Easier way to solve equation systems of $a+b+c+\cdots{}= 1$, $a^2 + b^2 + c^2+\cdots{}=2$ and so on without having to crunch massive expressions

Question

I study at below college level. I have been trying to solve certain systems of equations involving $n$ equations of $n$ unknowns. For example, for $2$ unknowns, the problem is \begin{align} a^{\phantom{1}} + b^{\phantom{1}} &= 1 \\ a^2 + b^2 &= 2 \\ a^3 + b^3 &={} ? \end{align} This can be solved with elementary algebra and/or WolframAlpha. You can generalize this to more unknowns: \begin{align} a^{\phantom{1}} + b^{\phantom{1}} + c^{\phantom{1}} &= 1 \\ a^2 + b^2 + c^2 &= 2 \\ a^3 + b^3 + c^3 &= 3 \\ a^4 + b^4 + c^4 &={} ? \end{align} with the same restraint: $n$ unknowns, $n$ equations, in each equation the powers of each variable is the same, and the pattern is clear.

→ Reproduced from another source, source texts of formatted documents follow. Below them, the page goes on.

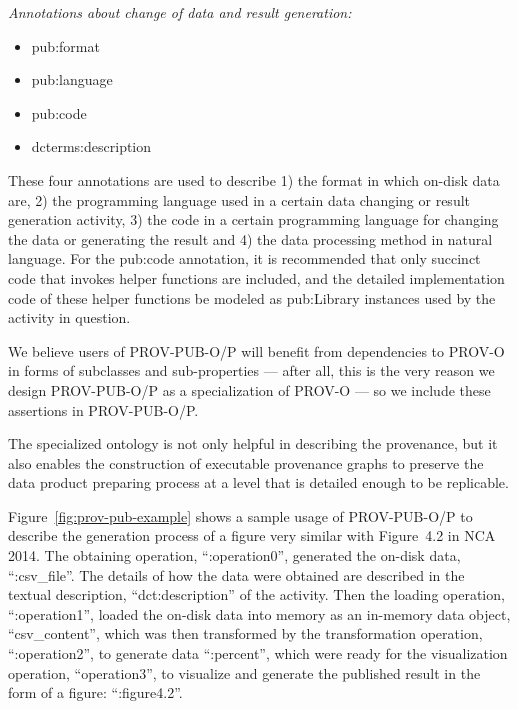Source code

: \noindent\emph{Annotations about change of data and result generation:}
\begin{itemize}
	\item pub:format
	\item pub:language%
	\item pub:code%
	\item dcterms:description%
\end{itemize}
These four annotations are used to describe 1) the format in which on-disk data are, 2) the programming language used in a certain data changing or result generation activity, 3) the code in a certain programming language for changing the data or generating the result and 4) the data processing method in natural language. For the pub:code annotation, it is recommended that only succinct code that invokes helper functions are included, and the detailed implementation code of these helper functions be modeled as pub:Library instances used by the activity in question.

We believe users of PROV-PUB-O/P will benefit from dependencies to PROV-O in forms of subclasses and sub-properties --- after all, this is the very reason we design PROV-PUB-O/P as a specialization of PROV-O --- so we include these assertions in PROV-PUB-O/P.

The specialized ontology is not only helpful in describing the provenance, but it also enables the construction of executable provenance graphs to preserve the data product preparing process at a level that is detailed enough to be replicable.

Figure~\ref{fig:prov-pub-example} shows a sample usage of PROV-PUB-O/P to describe the generation process of a figure very similar with Figure~4.2 in NCA 2014. The obtaining operation, ``:operation0'', generated the on-disk data, ``:csv\_file''. The details of how the data were obtained are described in the textual description, ``dct:description'' of the activity. Then the loading operation, ``:operation1'', loaded the on-disk data into memory as an in-memory data object, ``csv\_content'', which was then transformed by the transformation operation, ``:operation2'', to generate data ``:percent'', which were ready for the visualization operation, ``operation3'', to visualize and generate the published result in the form of a figure: ``:figure4.2''. 

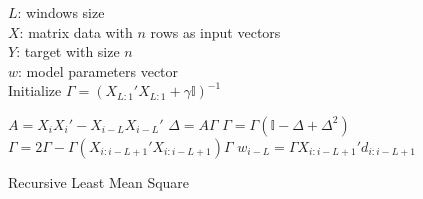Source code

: \begin{algorithm}[ht]
\begin{algorithmic}[1]
\REQUIRE $\,$ \\
$L$: windows size \\
$X$: matrix data with $n$ rows as input vectors \\
$Y$: target with size $n$ \\ 
\ENSURE  $\,$ \\
$w$: model parameters vector\\
\STATE Initialize $\Gamma=(X_{L:1}' X_{L:1} + \gamma \mathbb{I})^{-1}$

  
    \STATE $A=X_i X_i' - X_{i-L} X_{i-L}'$
    \STATE $\Delta = A \Gamma$
    \STATE $\Gamma=\Gamma (\mathbb{I} - \Delta + \Delta^2) \quad$  
    \STATE $\Gamma=2\Gamma-\Gamma(X_{i:i-L+1}' X_{i:i-L+1})\Gamma$ 
     \STATE $w_{i-L} = \Gamma X_{i:i-L+1}'d_{i:i-L+1}$
\ENDFOR


\end{algorithmic}
\caption{Recursive Least Mean Square}
\label{alg:rlms}
\end{algorithm}

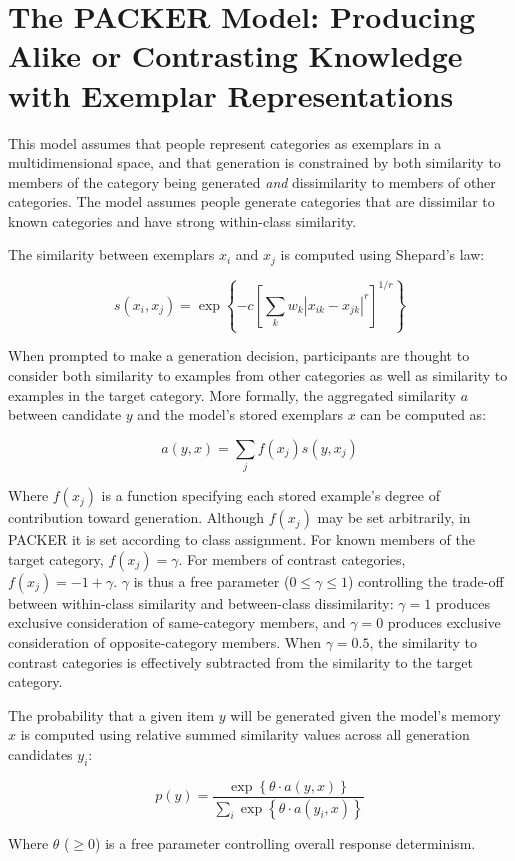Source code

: \documentclass[12pt]{article}
\begin{document}
\section{The PACKER Model: Producing Alike or Contrasting Knowledge with Exemplar Representations}


This model assumes that people represent categories as exemplars in a multidimensional space, and that generation is constrained by both similarity to members of the category being generated \textit{and} dissimilarity to members of other categories. The model assumes people generate categories that are dissimilar to known categories and have strong within-class similarity.

The similarity between exemplars $x_i$ and $x_j$ is computed using Shepard's law:

\begin{equation}
s\left(x_i,x_j\right) = \exp \left\{ -c \left[\sum_{k}{ w_k \left| x_{ik} - x_{jk} \right|^r }\right]^{1/r} \right\}
\label{eq:similarity}
\end{equation}

When prompted to make a generation decision, participants are thought to consider both similarity to examples from other categories as well as similarity to examples in the target category. More formally, the aggregated similarity $a$ between candidate $y$ and the model's stored exemplars $x$ can be computed as:

\begin{equation}
  a(y, x) = \sum_j{f(x_j) s(y, x_j)}
\end{equation}

Where $f(x_j)$ is a function specifying each stored example's degree of contribution toward generation. Although $f(x_j)$ may be set arbitrarily, in PACKER it is set according to class assignment. For known members of the target category, $f(x_j) = \gamma$. For members of contrast categories, $f(x_j) = -1 + \gamma$. $\gamma$ is thus a free parameter ($0 \leq \gamma \leq 1$) controlling the trade-off between within-class similarity and between-class dissimilarity: $\gamma = 1$ produces exclusive consideration of same-category members, and $\gamma = 0$ produces exclusive consideration of opposite-category members. When $\gamma = 0.5$, the similarity to contrast categories is effectively subtracted from the similarity to the target category.

The probability that a given item $y$ will be generated given the model's memory $x$ is computed using relative summed similarity values across all generation candidates $y_i$:

\begin{equation}
p(y) = \dfrac
{ \exp  \left \{ \theta \cdot a \left( y, x \right) \right \} } 
{ \sum_i{ \exp  \left \{ \theta \cdot a \left( y_i, x \right) \right\}  } }
\label{eq:packer-choice}
\end{equation}

Where $\theta$ ($\geq 0$) is a free parameter controlling overall response determinism.
\end{document}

Now, I, off of only the first $3$ cases (including the trivial case $a = 1$, find $a^2$) made a conjecture about the result (the missing value of the final expression). Since this is such a random guess at the value, and so many functions could meet just the first few data points, I want to solve the version with $4$ unknowns, just to see whether the conjecture's true.

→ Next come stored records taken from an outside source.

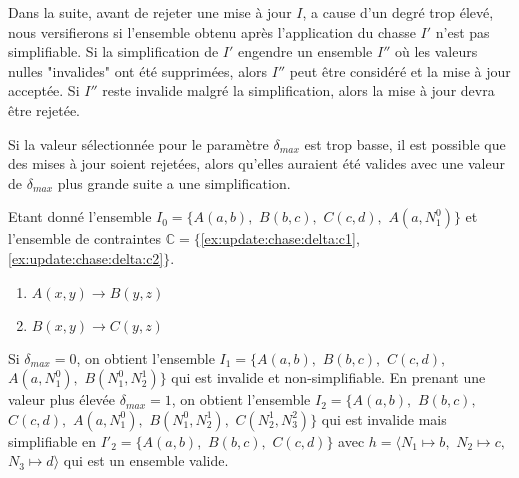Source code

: Dans la suite, avant de rejeter une mise à jour $I$, a cause d'un degré trop élevé, nous versifierons si l'ensemble obtenu après l'application du chasse $I'$ n'est pas simplifiable.
Si la simplification de $I'$ engendre un ensemble $I''$ où les valeurs nulles "invalides" ont été supprimées, alors $I''$ peut être considéré et la mise à jour acceptée.
Si $I''$ reste invalide malgré la simplification, alors la mise à jour devra être rejetée.

Si la valeur sélectionnée pour le paramètre $\delta_{max}$ est trop basse, il est possible que des mises à jour soient rejetées, alors qu'elles auraient été valides avec une valeur de $\delta_{max}$ plus grande suite a une simplification.

\begin{example}
    \label{ex:update:chase:delta}
    Etant donné l'ensemble $I_0 = \{A(a, b),$ $B(b, c),$ $C(c, d),$ $A(a, N_1^0)\}$ et l'ensemble de contraintes $\mathbb{C} = \{$\ref{ex:update:chase:delta:c1}, \ref{ex:update:chase:delta:c2}$\}$.
    \begin{multicols}{2}
        \begin{enumerate}[label=\textbf{$c_\arabic*$ :},ref=$c_\arabic*$]
            \centering
            \item $A(x, y) \to B(y, z)$ \label{ex:update:chase:delta:c1}
            \item $B(x, y) \to C(y, z)$ \label{ex:update:chase:delta:c2}
        \end{enumerate}
    \end{multicols}
    Si $\delta_{max} = 0$, on obtient l'ensemble $I_1 = \{A(a, b),$ $B(b, c),$ $C(c, d),$ $A(a, N_1^0),$ $B(N_1^0, N_2^1)\}$ qui est invalide et non-simplifiable.
    En prenant une valeur plus élevée $\delta_{max} = 1$, on obtient l'ensemble $I_2 = \{A(a, b),$ $B(b, c),$ $C(c, d),$ $A(a, N_1^0),$ $B(N_1^0, N_2^1),$ $C(N_2^1, N_3^2)\}$ qui est invalide mais simplifiable en $I'_2 = \{A(a, b),$ $B(b, c),$ $C(c, d)\}$ avec $h = \langle N_1 \mapsto b,$ $N_2 \mapsto c,$ $N_3 \mapsto d \rangle$ qui est un ensemble valide.
\end{example}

However, this is very difficult. The expansions quickly get out of hand and not even WolframAlpha can do it. I want a way to at least get the solving process under control. Usually, one'd generate equations and use those to solve for things like $a \cdot b^3$, but here the issue is that just setting up the equations is a task too difficult. Is there a way to elegantly solve the system? I don't mind trading in time for maybe some more difficult math.

Answer 1

Actually, Mathematica can solve your equations. The code

x/.Solve[{a+b+c==1, a^2+b^2+c^2==2, a^3+b^3+c^3==3,
     a^4+b^4+c^4==x},{a,b,c,x}] //InputForm

returns the result $\,x=25/6\,$ with

{25/6, 25/6, 25/6, 25/6, 25/6, 25/6}

The key idea for an elegant solution is to use Newton's identities. As Wikipedia states

In mathematics, Newton's identities, also known as the Girard–Newton formulae, give relations between two types of symmetric polynomials, namely between power sums and elementary symmetric polynomials.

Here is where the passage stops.